Ben & Jerry’s will be paying $800,000 (£606,000) over the next year, on top of the Fairtrade premium price it already pays for cocoa farmers.
The company says it is committing itself to “economic justice” for its cocoa farmers in Côte d’Ivoire by bringing the amount it pays for the cocoa in its ice cream in line with Fairtrade’s Living Income Reference Price.
Fairtrade Living Reference Prices are calculated based on:
- Costs of living
- Costs of sustainable production
- Productivity benchmarks
The Fairtrade Foundation reports the living income is calculated to be $2.50 (£1.87) a day for cocoa farmers in Côte d’Ivoire. Most cocoa farmers in the region currently live in extreme poverty on less than a dollar a day.
In total, Ben & Jerry’s will be paying $800,000 (£606,000) over the next year, on top of the Fairtrade premium price it already pays.
Ben & Jerry’s values-led sourcing manager Cheryl Pinto says,
We’re committed to working for economic justice through our ice cream. There’s so many threads in this story between climate resilience and colonialism and racism when you think about how the colonial global trade system works and how much has been extracted from countries, especially in West Africa.
Cocoa being the key ingredient in the $130bn chocolate industry, but the smallholder farmers who grow it are yet some of the poorest in the world.
Cocoa farmers do not earn a living income by most standards. One issue that this situation is attributed to, is the way cocoa is traded.
Governments in Côte d’Ivoire and Ghana, which produce around 60 per cent of the world’s cocoa, set the prices in consultation with the buyers. Between the consumers and the farmers, the processing giants in the middle of the chain is in control over how much they pay producers. This is an issue some readers from the region have written to Bartalks about over the last few months.
In total, Fairtrade chocolate, most of which isn’t sold on living income terms, accounts for only 6% of the chocolate sold globally.
This year, the Ivorian and Ghanian governments increased the price of cocoa by introducing a Living Income Differential, a $400 premium per tonne above the market price, that all cocoa buyers have to pay.
The new government legislation has brought the market price closer to the Fairtrade Living Income Reference price of $2.20 per kilo, and Ben & Jerry’s decided to use the opportunity to close the gap for the cocoa in its ice cream.

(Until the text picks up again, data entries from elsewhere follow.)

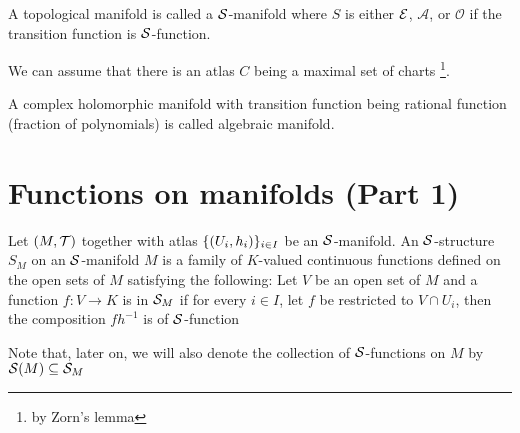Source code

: \begin{definition}
	A topological manifold is called a $\mathcal{S}$-manifold where $S$ is either $\mathcal{E}$, $\mathcal{A}$, or $\mathcal{O}$ if the transition function is $\mathcal{S}$-function.
\end{definition}

\begin{remark}
	We can assume that there is an atlas $C$ being a maximal set of charts \footnote{by Zorn's lemma}.
\end{remark}

\begin{definition}
	A complex holomorphic manifold with transition function being rational function (fraction of polynomials) is called algebraic manifold.
\end{definition}

\section{Functions on manifolds (Part 1)}

\begin{definition}
	Let $(M, \mathcal{T})$ together with atlas $\{(U_i, h_i)\}_{i \in I}$ be an $\mathcal{S}$-manifold. An $\mathcal{S}$-structure $S_M$ on an $\mathcal{S}$-manifold $M$ is a family of $K$-valued continuous functions defined on the open sets of $M$ satisfying the following: Let $V$ be an open set of $M$ and a function $f: V \to K$ is in $\mathcal{S}_M$ if for every $i \in I$, let $f$ be restricted to $V \cap U_i$, then the composition $f h^{-1}$ is of $\mathcal{S}$-function
	
	\begin{center}
	\end{center}
	
	Note that, later on, we will also denote the collection of $\mathcal{S}$-functions on $M$ by $\mathcal{S}(M) \subseteq \mathcal{S}_M$
\end{definition}


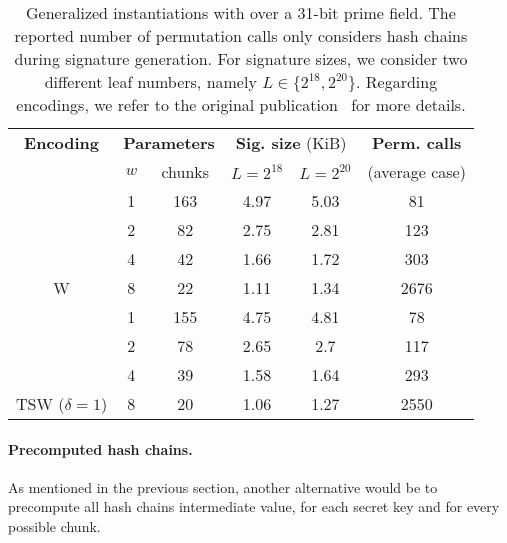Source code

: 
\renewcommand\arraystretch{1.25}
\begin{table}[h]
	\centering
	\begin{tabular}{cccccc}
		\toprule
    		\textbf{Encoding} & \multicolumn{2}{c}{\textbf{Parameters}} & \multicolumn{2}{c}{\textbf{Sig. size} (KiB)}  & \textbf{Perm. calls} \\
    		 & {$w$} & chunks  & $L=2^{18}$ & $ L=2^{20}$ & (average case)   \\
    		\midrule
	     &  1 & 163 & 4.97 & 5.03 & 81    \\
	     &  2 & 82  & 2.75 & 2.81 & 123 \\
	     &  4 & 42  & 1.66 & 1.72 & 303 \\
	 \multirow{-4}{*}{W}  & 8 & 22 & 1.11 & 1.34 & 2676 \\
	 \midrule
 	   &  1 & 155 & 4.75 & 4.81 & 78   \\
	   &  2 & 78  & 2.65 & 2.7  & 117  \\
	   &  4 & 39  & 1.58 & 1.64 & 293  \\
	 \multirow{-4}{*}{TSW ($\delta = 1$)}  &  8 & 20 & 1.06 & 1.27 & 2550  \\
	\hline
	\end{tabular}
	\caption{Generalized \XMSS instantiations with \PoseidonTwo over a 31-bit prime field. The reported number of permutation calls only considers hash chains during signature generation. For signature sizes, we consider two different leaf numbers, namely $L \in \{2^{18}, 2^{20}\}$. Regarding encodings, we refer to the original publication~\cite{cryptoeprint:2025/055} for more details.\label{tab:xmss_poseidon2_permcalls}}
\end{table}


\paragraph{Precomputed hash chains.}
As mentioned in the previous section, another alternative would be to precompute all hash chains intermediate value, for each secret key and for every possible chunk.

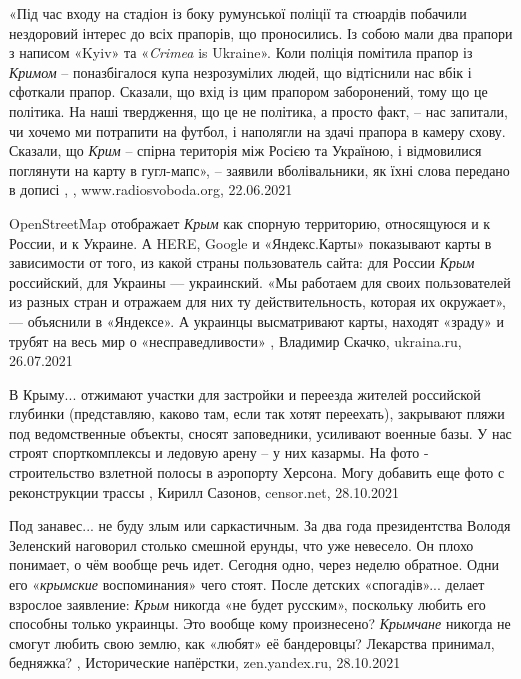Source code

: «Під час входу на стадіон із боку румунської поліції та стюардів побачили
нездоровий інтерес до всіх прапорів, що проносились. Із собою мали два прапори
з написом «Kyiv» та «\emph{Crimea} is Ukraine». Коли поліція помітила прапор із
\emph{Кримом} – поназбігалося купа незрозумілих людей, що відтіснили нас вбік і
сфоткали прапор. Сказали, що вхід із цим прапором заборонений, тому що це
політика. На наші твердження, що це не політика, а просто факт, – нас запитали,
чи хочемо ми потрапити на футбол, і наполягли на здачі прапора в камеру схову.
Сказали, що \emph{Крим} – спірна територія між Росією та Україною, і відмовилися
поглянути на карту в гугл-мапс», – заявили вболівальники, як їхні слова
передано в дописі
, 
, www.radiosvoboda.org, 22.06.2021

OpenStreetMap отображает \emph{Крым} как спорную территорию, относящуюся и к России, и
к Украине. А HERE, Google и «Яндекс.Карты» показывают карты в зависимости от
того, из какой страны пользователь сайта: для России \emph{Крым} российский, для
Украины — украинский. «Мы работаем для своих пользователей из разных стран и
отражаем для них ту действительность, которая их окружает», — объяснили в
«Яндексе». А украинцы высматривают карты, находят «зраду» и трубят на весь мир
о «несправедливости»
, 
Владимир Скачко, ukraina.ru, 26.07.2021

В Крыму... отжимают участки для застройки и переезда жителей российской глубинки
(представляю, каково там, если так хотят переехать), закрывают пляжи под
ведомственные объекты, сносят заповедники, усиливают военные базы. У нас строят
спорткомплексы и ледовую арену – у них казармы. На фото - строительство
взлетной полосы в аэропорту Херсона. Могу добавить еще фото с реконструкции
трассы 
, Кирилл Сазонов, censor.net, 28.10.2021%

Под занавес...  не буду злым или саркастичным. За два года президентства Володя
Зеленский наговорил столько смешной ерунды, что уже невесело. Он плохо
понимает, о чём вообще речь идет. Сегодня одно, через неделю обратное. Одни его
«\emph{крымские} воспоминания» чего стоят.  После детских «спогадів»... делает
взрослое заявление: \emph{Крым }никогда «не будет русским», поскольку любить
его способны только украинцы. Это вообще кому произнесено? \emph{Крымчане}
никогда не смогут любить свою землю, как «любят» её бандеровцы? Лекарства
принимал, бедняжка?
, 
Исторические напёрстки, zen.yandex.ru, 28.10.2021
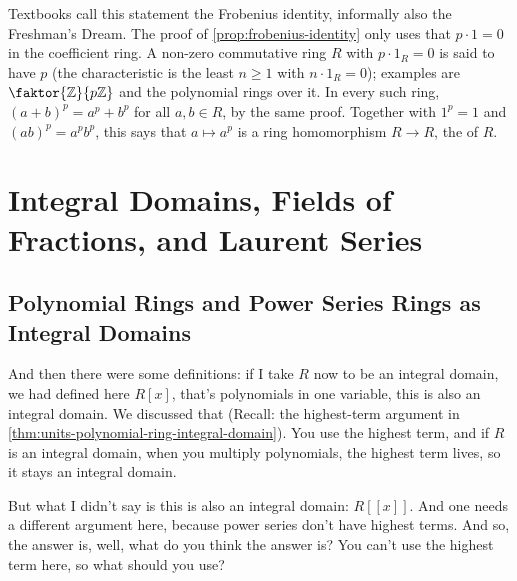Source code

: \begin{aiNote}
Textbooks call this statement the Frobenius identity, informally also the Freshman's Dream. The proof of \cref{prop:frobenius-identity} only uses that $p \cdot 1 = 0$ in the coefficient ring. A non-zero commutative ring $R$ with $p \cdot 1_R = 0$ is said to have  $p$ (the characteristic is the least $n \ge 1$ with $n \cdot 1_R = 0$); examples are $\faktor{\mathbb{Z}}{p\mathbb{Z}}$ and the polynomial rings over it. In every such ring, $(a + b)^p = a^p + b^p$ for all $a, b \in R$, by the same proof. Together with $1^p = 1$ and $(ab)^p = a^p b^p$, this says that $a \mapsto a^p$ is a ring homomorphism $R \to R$, the  of $R$.
\end{aiNote}

\begin{hidden}
\end{hidden}

\section{Integral Domains, Fields of Fractions, and Laurent Series}

\subsection{Polynomial Rings and Power Series Rings as Integral Domains}

\begin{speech}[00:05:44 - 00:06:39]
And then there were some definitions: if I take $R$ now to be an integral domain,  we had defined here $R[x]$, that's polynomials in one variable, this is also an integral domain.  We discussed that (Recall: the highest-term argument in \cref{thm:units-polynomial-ring-integral-domain}). You use the highest term, and if $R$ is an integral domain, when you multiply polynomials, the highest term lives, so it stays an integral domain. 

But what I didn't say is this is also an integral domain: $R[[x]]$.  And one needs a different argument here, because power series don't have highest terms. And so, the answer is, well, what do you think the answer is? You can't use the highest term here, so what should you use?
\end{speech}

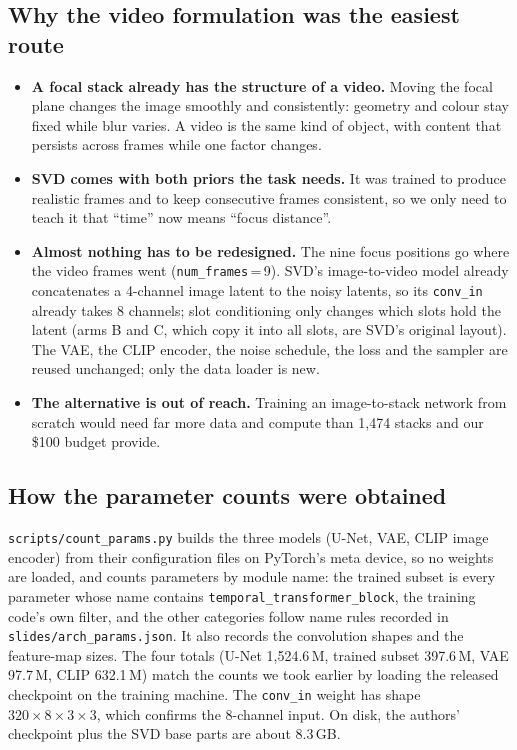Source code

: \documentclass[11pt]{article}
\begin{document}
\subsection{Why the video formulation was the easiest route}\label{sec:whyvideo}
\begin{itemize}[leftmargin=*,itemsep=2pt]
  \item \textbf{A focal stack already has the structure of a video.} Moving the focal plane changes the image smoothly and consistently: geometry and colour stay fixed while blur varies. A video is the same kind of object, with content that persists across frames while one factor changes.
  \item \textbf{SVD comes with both priors the task needs.} It was trained to produce realistic frames and to keep consecutive frames consistent, so we only need to teach it that ``time'' now means ``focus distance''.
  \item \textbf{Almost nothing has to be redesigned.} The nine focus positions go where the video frames went (\texttt{num\_frames}\,=\,9). SVD's image-to-video model already concatenates a 4-channel image latent to the noisy latents, so its \texttt{conv\_in} already takes 8 channels; slot conditioning only changes which slots hold the latent (arms B and C, which copy it into all slots, are SVD's original layout). The VAE, the CLIP encoder, the noise schedule, the loss and the sampler are reused unchanged; only the data loader is new.
  \item \textbf{The alternative is out of reach.} Training an image-to-stack network from scratch would need far more data and compute than 1{,}474 stacks and our \$100 budget provide.
\end{itemize}

\subsection{How the parameter counts were obtained}\label{sec:counting}
\texttt{scripts/count\_params.py} builds the three models (U-Net, VAE, CLIP image encoder) from their configuration files on PyTorch's meta device, so no weights are loaded, and counts parameters by module name: the trained subset is every parameter whose name contains \texttt{temporal\_transformer\_block}, the training code's own filter, and the other categories follow name rules recorded in \texttt{slides/arch\_params.json}. It also records the convolution shapes and the feature-map sizes.
The four totals (U-Net 1{,}524.6\,M, trained subset 397.6\,M, VAE 97.7\,M, CLIP 632.1\,M) match the counts we took earlier by loading the released checkpoint on the training machine. The \texttt{conv\_in} weight has shape $320\times8\times3\times3$, which confirms the 8-channel input. On disk, the authors' checkpoint plus the SVD base parts are about 8.3\,GB.
\end{document}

Ben & Jerry’s paying a Fairtrade Living Income Price Differential adds about $133 per tonne on top of the government’s $400 per tonne. The company estimates this will generate an extra $120 per farmer, per year.
Cheryl Pinto adds,
Brands tend to focus on productivity and quality. They think farmers just need to grow more because then they can sell more and make more money. But price is still so critical – if we don’t increase prices farmers are never going to get out of the poverty cycle.
You can’t talk about climate change and climate resilience without economic justice. A farmer needs to be able to feed herself and her family before she feeds the world.
Ben & Jerry’s says the long-term plan is to introduce living incomes in their other global supply chains, too and has already started working on the cocoa for its “chunks and swirls” and with Fairtrade on vanilla.